Quand je regarde l'écran de ma Switch aujourd'hui, et que j'aperçois mon reflet dans l'écran noir, je vois une ère de reconstruction. Ces huit années m'ont confronté aux défis de l'âge adulte et m'ont mis au défi de les surmonter. Sur le moment, cela semblait impossible, mais je suis toujours là. Peut-être que je cherche trop de détails pour trouver des schémas récurrents, mais je vois un parallèle direct entre cette histoire et celle de Nintendo. Comme moi, Nintendo était apathique à l'époque de la Wii U. Elle ne savait pas où aller après le succès de la Wii, tout comme je ne savais pas comment transformer l'épanouissement créatif de mes années d'université en une expérience durable à l'âge adulte. Elle aussi était au plus bas à la sortie de la Switch, ayant désespérément besoin d'un second acte. Nintendo en a eu un, et moi aussi.
Mais nos vies ne restent pas les mêmes très longtemps. À l'approche du lancement de la Switch 2, je me retrouve dans une situation aussi difficile qu'en 2017. L'histoire s'est répétée : une année électorale éprouvante a donné naissance au même président qui m'a fait vivre un enfer pendant les quatre premières années de commercialisation de la Switch. La carrière que j'ai bâtie est à deux doigts de basculer, alors que le secteur des jeux vidéo traverse une période de contraction intense, qui a détruit le site web qui m'avait offert le poste de rêve qui m'a propulsé vers le succès en 2020. Certains jours, je suis tout aussi distant et découragé qu'à l'époque. Lorsque j'allumerai ma Switch 2 pour la première fois depuis quelques semaines, je ressentirai un cycle si cyclique que je ne manquerai pas de négliger tout ce que j'ai accompli entre les lancements.
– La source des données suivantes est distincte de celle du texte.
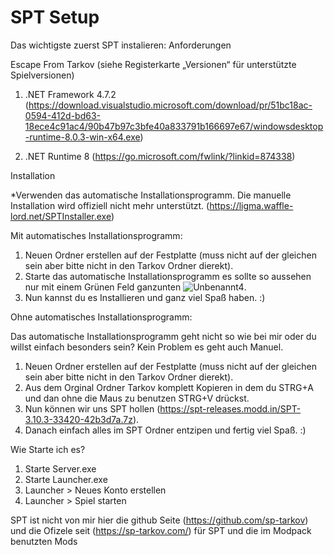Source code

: # SPT Setup 

Das wichtigste zuerst SPT instalieren:
Anforderungen


Escape From Tarkov (siehe Registerkarte „Versionen“ für unterstützte Spielversionen)

1. .NET Framework 4.7.2 (https://download.visualstudio.microsoft.com/download/pr/51bc18ac-0594-412d-bd63-18ece4c91ac4/90b47b97c3bfe40a833791b166697e67/windowsdesktop-runtime-8.0.3-win-x64.exe)

2. .NET Runtime 8 (https://go.microsoft.com/fwlink/?linkid=874338)


Installation


*Verwenden das automatische Installationsprogramm. Die manuelle Installation wird offiziell nicht mehr unterstützt. (https://ligma.waffle-lord.net/SPTInstaller.exe)


Mit automatisches Installationsprogramm:

1. Neuen Ordner erstellen auf der Festplatte (muss nicht auf der gleichen sein aber bitte nicht in den Tarkov Ordner dierekt).
2. Starte das automatische Installationsprogramm es sollte so aussehen nur mit einem Grünen Feld ganzunten  ![Unbenannt4](https://github.com/user-attachments/assets/89304b0b-6dee-4a0a-81fd-03d263e62f0a).
3. Nun kannst du es Installieren und ganz viel Spaß haben. :)


Ohne automatisches Installationsprogramm:

Das automatische Installationsprogramm geht nicht so wie bei mir oder du willst einfach besonders sein? Kein Problem es geht auch Manuel.

1. Neuen Ordner erstellen auf der Festplatte (muss nicht auf der gleichen sein aber bitte nicht in den Tarkov Ordner dierekt).
2. Aus dem Orginal Ordner Tarkov komplett Kopieren in dem du STRG+A und dan ohne die Maus zu benutzen STRG+V drückst.
3. Nun können wir uns SPT hollen (https://spt-releases.modd.in/SPT-3.10.3-33420-42b3d7a.7z).
4. Danach einfach alles im SPT Ordner entzipen und fertig viel Spaß. :)


Wie Starte ich es?
1. Starte Server.exe
2. Starte Launcher.exe
3. Launcher > Neues Konto erstellen
4. Launcher > Spiel starten


SPT ist nicht von mir hier die github Seite (https://github.com/sp-tarkov) und die Ofizele seit (https://sp-tarkov.com/) für SPT und die im Modpack benutzten Mods



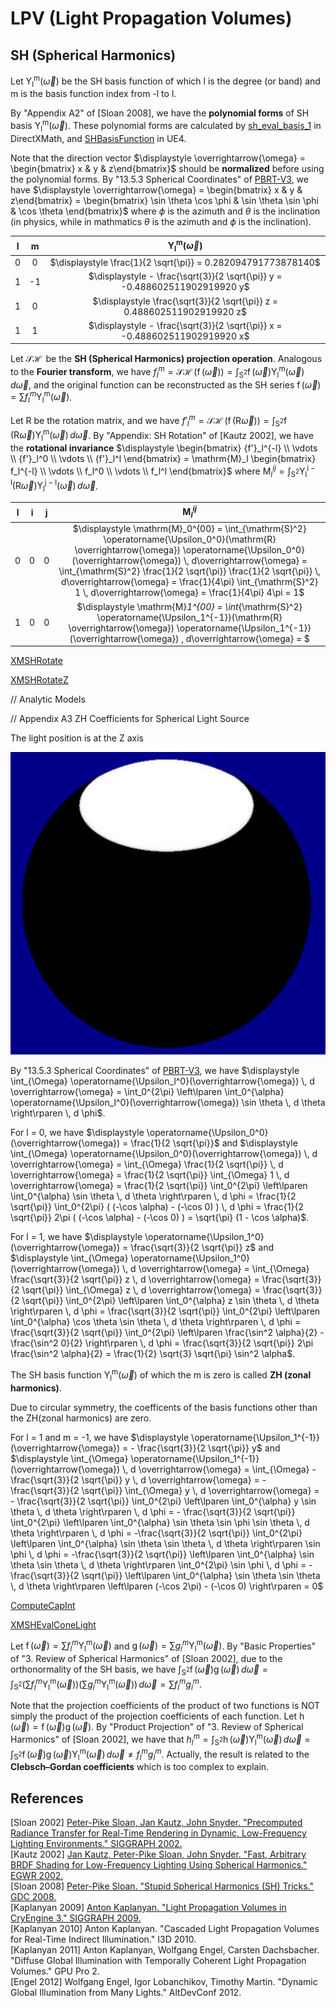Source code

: # LPV (Light Propagation Volumes)  

## SH (Spherical Harmonics)  

Let $\displaystyle \operatorname{\Upsilon_l^m}(\overrightarrow{\omega})$ be the SH basis function of which l is the degree (or band) and m is the basis function index from -l to l.  

By "Appendix A2" of \[Sloan 2008\], we have the **polynomial forms** of SH basis $\displaystyle \operatorname{\Upsilon_l^m}(\overrightarrow{\omega})$. These polynomial forms are calculated by [sh_eval_basis_1](https://github.com/microsoft/DirectXMath/blob/jul2018b/SHMath/DirectXSH.cpp#L105) in DirectXMath, and [SHBasisFunction](https://github.com/EpicGames/UnrealEngine/blob/4.27/Engine/Shaders/Private/SHCommon.ush#L215) in UE4.  

Note that the direction vector $\displaystyle \overrightarrow{\omega} = \begin{bmatrix} x & y & z\end{bmatrix}$ should be **normalized** before using the polynomial forms. By "13.5.3 Spherical Coordinates" of [PBRT-V3](https://pbr-book.org/3ed-2018/Monte_Carlo_Integration/Transforming_between_Distributions#SphericalCoordinates), we have $\displaystyle \overrightarrow{\omega} = \begin{bmatrix} x & y & z\end{bmatrix} = \begin{bmatrix} \sin \theta \cos \phi & \sin \theta \sin \phi & \cos \theta \end{bmatrix}$ where $\displaystyle \phi$ is the azimuth and $\displaystyle \theta$ is the inclination (in physics, while in mathmatics $\displaystyle \theta$ is the azimuth and $\displaystyle \phi$ is the inclination).  

l  |  m  | $\displaystyle \operatorname{\Upsilon_l^m}(\overrightarrow{\omega})$  
:-: | :-: | :-:  
0  |  0  | $\displaystyle \frac{1}{2 \sqrt{\pi}} = 0.282094791773878140$       
1  | -1  | $\displaystyle - \frac{\sqrt{3}}{2 \sqrt{\pi}} y = -0.488602511902919920 y$     
1  |  0  | $\displaystyle \frac{\sqrt{3}}{2 \sqrt{\pi}} z = 0.488602511902919920 z$     
1  |  1  | $\displaystyle - \frac{\sqrt{3}}{2 \sqrt{\pi}} x = -0.488602511902919920 x$     


Let $\displaystyle \operatorname{\mathcal{SH}}$ be the **SH (Spherical Harmonics) projection operation**. Analogous to the **Fourier transform**, we have $\displaystyle f_l^m = \operatorname{\mathcal{SH}}(\operatorname{f}(\overrightarrow{\omega})) = \int_{\mathrm{S}^2} \operatorname{f}(\overrightarrow{\omega}) \operatorname{\Upsilon_l^m}(\overrightarrow{\omega}) \, d\overrightarrow{\omega}$, and the original function can be reconstructed as the SH series $\displaystyle\operatorname{f}(\overrightarrow{\omega}) = \sum f_l^m \operatorname{\Upsilon_l^m}(\overrightarrow{\omega})$.  

Let R be the rotation matrix, and we have $\displaystyle {f'}_l^m = \operatorname{\mathcal{SH}}(\operatorname{f}(\mathrm{R} \overrightarrow{\omega})) = \int_{\mathrm{S}^2} \operatorname{f}(\mathrm{R} \overrightarrow{\omega}) \operatorname{\Upsilon_l^m}(\overrightarrow{\omega}) \, d\overrightarrow{\omega}$. By "Appendix: SH Rotation" of \[Kautz 2002\], we have the **rotational invariance** $\displaystyle \begin{bmatrix} {f'}_l^{-l} \\ \vdots \\ {f'}_l^0 \\ \vdots \\ {f'}_l^l \end{bmatrix} = \mathrm{M}_l \begin{bmatrix} f_l^{-l} \\ \vdots \\ f_l^0 \\ \vdots \\ f_l^l \end{bmatrix}$ where $\displaystyle \mathrm{M}_l^{ij} = \int_{\mathrm{S}^2} \operatorname{\Upsilon_l^{i - l}}(\mathrm{R} \overrightarrow{\omega}) \operatorname{\Upsilon_l^{j - l}}(\overrightarrow{\omega}) \, d\overrightarrow{\omega}$.  

l | i | j | $\displaystyle \mathrm{M}_l^{ij}$  
:-: | :-: | :-: | :-:  
0 | 0 | 0 | $\displaystyle \mathrm{M}_0^{00} = \int_{\mathrm{S}^2} \operatorname{\Upsilon_0^0}(\mathrm{R} \overrightarrow{\omega}) \operatorname{\Upsilon_0^0}(\overrightarrow{\omega}) \, d\overrightarrow{\omega} = \int_{\mathrm{S}^2} \frac{1}{2 \sqrt{\pi}} \frac{1}{2 \sqrt{\pi}} \, d\overrightarrow{\omega} = \frac{1}{4\pi} \int_{\mathrm{S}^2} 1 \, d\overrightarrow{\omega} = \frac{1}{4\pi} 4\pi = 1$  
1 | 0 | 0| $\displaystyle \mathrm{M}_1^{00} = \int_{\mathrm{S}^2} \operatorname{\Upsilon_1^{-1}}(\mathrm{R} \overrightarrow{\omega}) \operatorname{\Upsilon_1^{-1}}(\overrightarrow{\omega}) \, d\overrightarrow{\omega} = $  
   
[XMSHRotate](https://github.com/microsoft/DirectXMath/blob/jul2018b/SHMath/DirectXSH.cpp#L1026)  

[XMSHRotateZ](https://github.com/microsoft/DirectXMath/blob/jul2018b/SHMath/DirectXSH.cpp#L1163)  

// Analytic Models

// Appendix A3 ZH Coefficients for Spherical Light Source  

The light position is at the Z axis  

![](LPV-1.png)  

By "13.5.3 Spherical Coordinates" of [PBRT-V3](https://pbr-book.org/3ed-2018/Monte_Carlo_Integration/Transforming_between_Distributions#SphericalCoordinates), we have $\displaystyle \int_{\Omega} \operatorname{\Upsilon_l^0}(\overrightarrow{\omega}) \, d \overrightarrow{\omega} = \int_0^{2\pi} \left\lparen \int_0^{\alpha} \operatorname{\Upsilon_l^0}(\overrightarrow{\omega}) \sin \theta \, d \theta \right\rparen \, d \phi$.  

For l = 0, we have $\displaystyle \operatorname{\Upsilon_0^0}(\overrightarrow{\omega}) = \frac{1}{2 \sqrt{\pi}}$ and $\displaystyle \int_{\Omega} \operatorname{\Upsilon_0^0}(\overrightarrow{\omega}) \, d \overrightarrow{\omega} = \int_{\Omega} \frac{1}{2 \sqrt{\pi}} \, d \overrightarrow{\omega} = \frac{1}{2 \sqrt{\pi}} \int_{\Omega} 1 \, d \overrightarrow{\omega} = \frac{1}{2 \sqrt{\pi}} \int_0^{2\pi} \left\lparen \int_0^{\alpha} \sin \theta \, d \theta \right\rparen \, d \phi = \frac{1}{2 \sqrt{\pi}} \int_0^{2\pi} ( (-\cos \alpha) - (-\cos 0) ) \, d \phi = \frac{1}{2 \sqrt{\pi}} 2\pi ( (-\cos \alpha) - (-\cos 0) ) = \sqrt{\pi} (1 - \cos \alpha)$.  

For l = 1, we have $\displaystyle \operatorname{\Upsilon_1^0}(\overrightarrow{\omega}) = \frac{\sqrt{3}}{2 \sqrt{\pi}} z$ and $\displaystyle \int_{\Omega} \operatorname{\Upsilon_1^0}(\overrightarrow{\omega}) \, d \overrightarrow{\omega} = \int_{\Omega} \frac{\sqrt{3}}{2 \sqrt{\pi}} z \, d \overrightarrow{\omega} = \frac{\sqrt{3}}{2 \sqrt{\pi}} \int_{\Omega} z \, d \overrightarrow{\omega} = \frac{\sqrt{3}}{2 \sqrt{\pi}} \int_0^{2\pi} \left\lparen \int_0^{\alpha} z \sin \theta \, d \theta \right\rparen \, d \phi = \frac{\sqrt{3}}{2 \sqrt{\pi}} \int_0^{2\pi} \left\lparen \int_0^{\alpha} \cos \theta \sin \theta \, d \theta \right\rparen \, d \phi = \frac{\sqrt{3}}{2 \sqrt{\pi}} \int_0^{2\pi} \left\lparen \frac{\sin^2 \alpha}{2} - \frac{\sin^2 0}{2} \right\rparen \, d \phi = \frac{\sqrt{3}}{2 \sqrt{\pi}} 2\pi \frac{\sin^2 \alpha}{2} = \frac{1}{2} \sqrt{3} \sqrt{\pi} \sin^2 \alpha$.  

The SH basis function $\displaystyle \operatorname{\Upsilon_l^m}(\overrightarrow{\omega})$ of which the m is zero is called **ZH (zonal harmonics)**.  

Due to circular symmetry, the coefficents of the basis functions other than the ZH(zonal harmonics) are zero.  

For l = 1 and m = -1, we have $\displaystyle \operatorname{\Upsilon_1^{-1}}(\overrightarrow{\omega}) = - \frac{\sqrt{3}}{2 \sqrt{\pi}} y$ and $\displaystyle \int_{\Omega} \operatorname{\Upsilon_1^{-1}}(\overrightarrow{\omega}) \, d \overrightarrow{\omega} = \int_{\Omega} - \frac{\sqrt{3}}{2 \sqrt{\pi}} y \, d \overrightarrow{\omega} = - \frac{\sqrt{3}}{2 \sqrt{\pi}} \int_{\Omega} y \, d \overrightarrow{\omega} = - \frac{\sqrt{3}}{2 \sqrt{\pi}} \int_0^{2\pi} \left\lparen \int_0^{\alpha} y \sin \theta \, d \theta \right\rparen \, d \phi = - \frac{\sqrt{3}}{2 \sqrt{\pi}} \int_0^{2\pi} \left\lparen \int_0^{\alpha} \sin \theta \sin \phi \sin \theta \, d \theta \right\rparen \, d \phi = -\frac{\sqrt{3}}{2 \sqrt{\pi}} \int_0^{2\pi} \left\lparen \int_0^{\alpha} \sin \theta \sin \theta \, d \theta \right\rparen \sin \phi \, d \phi = -\frac{\sqrt{3}}{2 \sqrt{\pi}} \left\lparen \int_0^{\alpha} \sin \theta \sin \theta \, d \theta \right\rparen \int_0^{2\pi} \sin \phi \, d \phi = -\frac{\sqrt{3}}{2 \sqrt{\pi}} \left\lparen \int_0^{\alpha} \sin \theta \sin \theta \, d \theta \right\rparen \left\lparen (-\cos 2\pi) - (-\cos 0) \right\rparen = 0$


[ComputeCapInt](https://github.com/microsoft/DirectXMath/blob/jul2018b/SHMath/DirectXSH.cpp#L35)  

[XMSHEvalConeLight](https://github.com/microsoft/DirectXMath/blob/jul2018b/SHMath/DirectXSH.cpp#L4664)

Let $\displaystyle \operatorname{f}(\overrightarrow{\omega}) = \sum f_l^m \operatorname{\Upsilon_l^m}(\overrightarrow{\omega})$ and $\displaystyle \operatorname{g}(\overrightarrow{\omega}) = \sum g_l^m \operatorname{\Upsilon_l^m}(\overrightarrow{\omega})$. By "Basic Properties" of "3\. Review of Spherical Harmonics" of \[Sloan 2002\], due to the orthonormality of the SH basis, we have $\displaystyle \int_{\mathrm{S}^2} \operatorname{f}(\overrightarrow{\omega}) \operatorname{g}(\overrightarrow{\omega}) \, d\overrightarrow{\omega} = \int_{\mathrm{S}^2} (\sum f_l^m \operatorname{\Upsilon_l^m}(\overrightarrow{\omega})) (\sum g_l^m \operatorname{\Upsilon_l^m}(\overrightarrow{\omega})) \, d\overrightarrow{\omega} = \sum f_l^m g_l^m$.  

Note that the projection coefficients of the product of two functions is NOT simply the product of the projection coefficients of each function. Let $\displaystyle \operatorname{h}(\overrightarrow{\omega}) = \operatorname{f}(\overrightarrow{\omega}) \operatorname{g}(\overrightarrow{\omega})$. By "Product Projection" of "3\. Review of Spherical Harmonics" of \[Sloan 2002\], we have that $\displaystyle h_l^m = \int_{\mathrm{S}^2} \operatorname{h}(\overrightarrow{\omega}) \operatorname{\Upsilon_l^m}(\overrightarrow{\omega}) \, d\overrightarrow{\omega} = \int_{\mathrm{S}^2} \operatorname{f}(\overrightarrow{\omega}) \operatorname{g}(\overrightarrow{\omega}) \operatorname{\Upsilon_l^m}(\overrightarrow{\omega}) \, d\overrightarrow{\omega} \ne f_l^m g_l^m$. Actually, the result is related to the **Clebsch–Gordan coefficients** which is too complex to explain.  

## References  
\[Sloan 2002\] [Peter-Pike Sloan, Jan Kautz, John Snyder. "Precomputed Radiance Transfer for Real-Time Rendering in Dynamic, Low-Frequency Lighting Environments." SIGGRAPH 2002.](https://www.ppsloan.org/publications/shillum_final23.pdf)  
\[Kautz 2002\] [Jan Kautz, Peter-Pike Sloan, John Snyder. "Fast, Arbitrary BRDF Shading for Low-Frequency Lighting Using Spherical Harmonics." EGWR 2002.](http://www.ppsloan.org/publications/shbrdf_final17.pdf)  
\[Sloan 2008\] [Peter-Pike Sloan. "Stupid Spherical Harmonics (SH) Tricks." GDC 2008.](http://www.ppsloan.org/publications/StupidSH36.pdf)  
\[Kaplanyan 2009\] [Anton Kaplanyan. "Light Propagation Volumes in CryEngine 3." SIGGRAPH 2009.](https://advances.realtimerendering.com/s2009/Light_Propagation_Volumes.pdf)  
\[Kaplanyan 2010\] Anton Kaplanyan. "Cascaded Light Propagation Volumes for Real-Time Indirect Illumination." I3D 2010.  
\[Kaplanyan 2011\] Anton Kaplanyan, Wolfgang Engel, Carsten Dachsbacher. "Diffuse Global Illumination with Temporally Coherent Light Propagation Volumes." GPU Pro 2.  
\[Engel 2012\] Wolfgang Engel, Igor Lobanchikov, Timothy Martin. "Dynamic Global Illumination from Many Lights." AltDevConf 2012.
Mais j'essaie d'aborder la situation avec un peu plus d'espoir cette fois. Si c'est le début d'une nouvelle ère pour Nintendo, qui peut dire que ce ne sera pas un nouveau départ pour moi aussi ? Je sais que je suis capable de surmonter le désespoir, même si les plus grandes forces du monde luttent contre moi. Il y aura du changement. Je vais sans doute remettre mes affaires dans plus de 50 cartons entre deux parties du dernier Mario. Je perdrai contact avec certains amis et m'en ferai de nouveaux. Peut-être raterai-je la grande révélation de la Switch 3 de Nintendo en 2033, trop occupé à soigner un pigeon blessé pendant mon service dans un centre de réhabilitation pour oiseaux. Peut-être que la Switch 3 ne verra jamais le jour, Nintendo passant à sa prochaine idée brillante après une génération décevante qui appelle à une refonte créative.
Je ne peux pas savoir qui je serai lorsque j'éteindrai ma Switch 2 pour la dernière fois. Tout ce que je sais, c'est que Mario sera probablement là sur la ligne d'arrivée, ne paraissant pas plus vieux qu'aujourd'hui, tandis que je l'accueillerai avec une barbe plus grise. J'essaierai de ne pas être jaloux de sa jeunesse éternelle – certains Italiens vieillissent mieux que d'autres. Au contraire, j'accepterai ces différences, aussi grincheux que je sois sans doute à la quarantaine, car chaque changement sera le signe que j'ai franchi une nouvelle étape d'une course de relais interminable. Je serai prêt à passer la manette à la prochaine version de moi-même quand j'y serai.